Through the late teens, the main office of the Alex Campbell Milk Company was 802 Fulton Street and by 1917 they were operating branches in Brooklyn at East New York (14 Williams), Flatbush (811 Flatbush), Flushing (Linden & Myrtle), Coney Island (220 West Ave) and Richmond Hill (N Village). Around this time they were also extensively serving Long Island. A June 6, 1914 advertisement in the Brooklyn Daily Eagle defined the extent of their reach on both the north and south shores.
An advertisement in October of 1915 described how the automobile made this extensive service possible.
Like most milk companies of the day, they also maintained plants/bottling stations in rural areas. During the mid-teens, a partial list of locations included; Grand Summit, Kirkwood, Monroe and Oxford, all in upstate New York.The company also maintained similar facilities in New Jersey.

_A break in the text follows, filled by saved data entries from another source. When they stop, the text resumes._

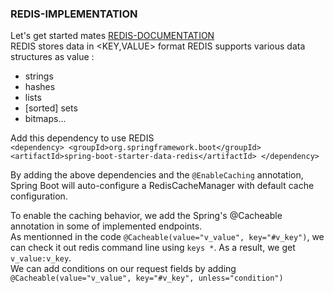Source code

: ### **REDIS-IMPLEMENTATION**  
Let's get started mates
[REDIS-DOCUMENTATION](https://redis.io/documentation)  
REDIS stores data in <KEY,VALUE> format
REDIS supports various data structures as value : 
- strings 
- hashes
- lists
- [sorted] sets
- bitmaps...

Add this dependency to use REDIS <br /> `<dependency>
<groupId>org.springframework.boot</groupId>
<artifactId>spring-boot-starter-data-redis</artifactId>
</dependency>`

By adding the above dependencies and the `@EnableCaching` annotation, Spring Boot will auto-configure 
a RedisCacheManager with default cache configuration. 

To enable the caching behavior, we add the Spring's @Cacheable annotation in some of implemented endpoints.<br />
As mentionned in the code `@Cacheable(value="v_value", key="#v_key")`, we can check it out redis command line using `keys *`. As a result, we get `v_value:v_key`. <br />
We can add conditions on our request fields by adding `@Cacheable(value="v_value", key="#v_key", unless="condition")`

It appears that by 1920 the success of the business had begun to turn. Only two of the six Brooklyn locations (Flatbush and Flushing) were listed in the 1920 telephone directory and in 1924-1925 only Flatbush was listed. There were no listings for them by 1927.
While they were in business, the company was apparently innovative, kept abreast of current trends and was quick to incorporate new ideas and technology into the business. They were also not shy about informing the public of this through advertising.
The first milk pasteurization equipment installed in the United States was by Sheffield Farms in 1891. Campbell must have been right behind them because by September of 1894 they were advertising pasteurized milk. New York did not require it until 1914.
They also claimed to be the first company to use glass milk bottles in lieu of the can and dipper method. This 1915 advertisement implies that they accomplished this 37 years prior, circa 1878.
The industry standard, Dr Henry Thatcher’s “Common Sense Milk Jar” wasn’t patented until 1884 and wasn’t in general use for a few years after that, so Campbell was either ahead of the curve or stretching the truth in his advertisements.
There’s no sign of 802 Fulton Street today. The Brooklyn Tech High School athletic field now occupies the site.
The bottle I found is a machine made quart and probably from the mid-teens. It exactly matches the bottle in a March 1915 Campbell advertisement.